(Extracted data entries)

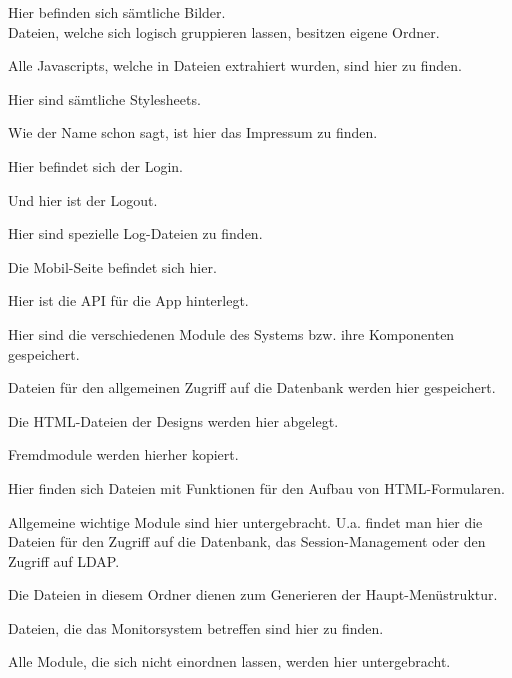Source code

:\begin{description}[style=nextline]
\begin{description}[style=nextline]
					Hier befinden sich sämtliche Bilder.\\
					Dateien, welche sich logisch gruppieren lassen, besitzen eigene Ordner.
				\item[./scripts/]
					Alle Javascripts, welche in Dateien extrahiert wurden, sind hier zu finden.
				\item[./styles/]
					Hier sind sämtliche Stylesheets.	
			\end{description}
		\item[/impressum/]
			Wie der Name schon sagt, ist hier das Impressum zu finden.
		\item[/login/]
			Hier befindet sich der Login.
		\item[/logout/]
			Und hier ist der Logout.
		\item[/logs/]
			Hier sind spezielle Log-Dateien zu finden.
		\item[/mobile/]
			Die Mobil-Seite befindet sich hier.
			\begin{description}[style=nextline]
				\item[./api/]
					Hier ist die API für die App hinterlegt.
			\end{description}
		\item[/modules/]
			Hier sind die verschiedenen Module des Systems bzw. ihre Komponenten  gespeichert.
			\begin{description}[style=nextline]
				\item[./datebase/]
					Dateien für den allgemeinen Zugriff auf die Datenbank werden hier gespeichert.
				\item[./design/]
					Die HTML-Dateien der Designs werden hier abgelegt.
				\item[./external/]
					Fremdmodule werden hierher kopiert.
				\item[./form/]
					Hier finden sich Dateien mit Funktionen für den Aufbau von HTML-Formularen.
				\item[./general/]
					Allgemeine wichtige Module sind hier untergebracht. U.a. findet man hier die Dateien für den Zugriff auf die Datenbank, das Session-Management oder den Zugriff auf LDAP.
				\item[./menu/]
					Die Dateien in diesem Ordner dienen zum Generieren der Haupt-Menüstruktur.
				\item[./monitors/]
					Dateien, die das Monitorsystem betreffen sind hier zu finden.
				\item[./other/]
					Alle Module, die sich nicht einordnen lassen, werden hier untergebracht.
			\end{description}

\end{description}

**REQUIREMENT:** Transcribe every record above exactly as written, leaving out any pictures.

**SOLUTION FOR THIS PROBLEM:**
Source code

:\begin{description}[style=nextline]
\begin{description}[style=nextline]
					Hier befinden sich sämtliche Bilder.\\
					Dateien, welche sich logisch gruppieren lassen, besitzen eigene Ordner.
				\item[./scripts/]
					Alle Javascripts, welche in Dateien extrahiert wurden, sind hier zu finden.
				\item[./styles/]
					Hier sind sämtliche Stylesheets.	
			\end{description}
		\item[/impressum/]
			Wie der Name schon sagt, ist hier das Impressum zu finden.
		\item[/login/]
			Hier befindet sich der Login.
		\item[/logout/]
			Und hier ist der Logout.
		\item[/logs/]
			Hier sind spezielle Log-Dateien zu finden.
		\item[/mobile/]
			Die Mobil-Seite befindet sich hier.
			\begin{description}[style=nextline]
				\item[./api/]
					Hier ist die API für die App hinterlegt.
			\end{description}
		\item[/modules/]
			Hier sind die verschiedenen Module des Systems bzw. ihre Komponenten  gespeichert.
			\begin{description}[style=nextline]
				\item[./datebase/]
					Dateien für den allgemeinen Zugriff auf die Datenbank werden hier gespeichert.
				\item[./design/]
					Die HTML-Dateien der Designs werden hier abgelegt.
				\item[./external/]
					Fremdmodule werden hierher kopiert.
				\item[./form/]
					Hier finden sich Dateien mit Funktionen für den Aufbau von HTML-Formularen.
				\item[./general/]
					Allgemeine wichtige Module sind hier untergebracht. U.a. findet man hier die Dateien für den Zugriff auf die Datenbank, das Session-Management oder den Zugriff auf LDAP.
				\item[./menu/]
					Die Dateien in diesem Ordner dienen zum Generieren der Haupt-Menüstruktur.
				\item[./monitors/]
					Dateien, die das Monitorsystem betreffen sind hier zu finden.
				\item[./other/]
					Alle Module, die sich nicht einordnen lassen, werden hier untergebracht.
			\end{description}

\end{description}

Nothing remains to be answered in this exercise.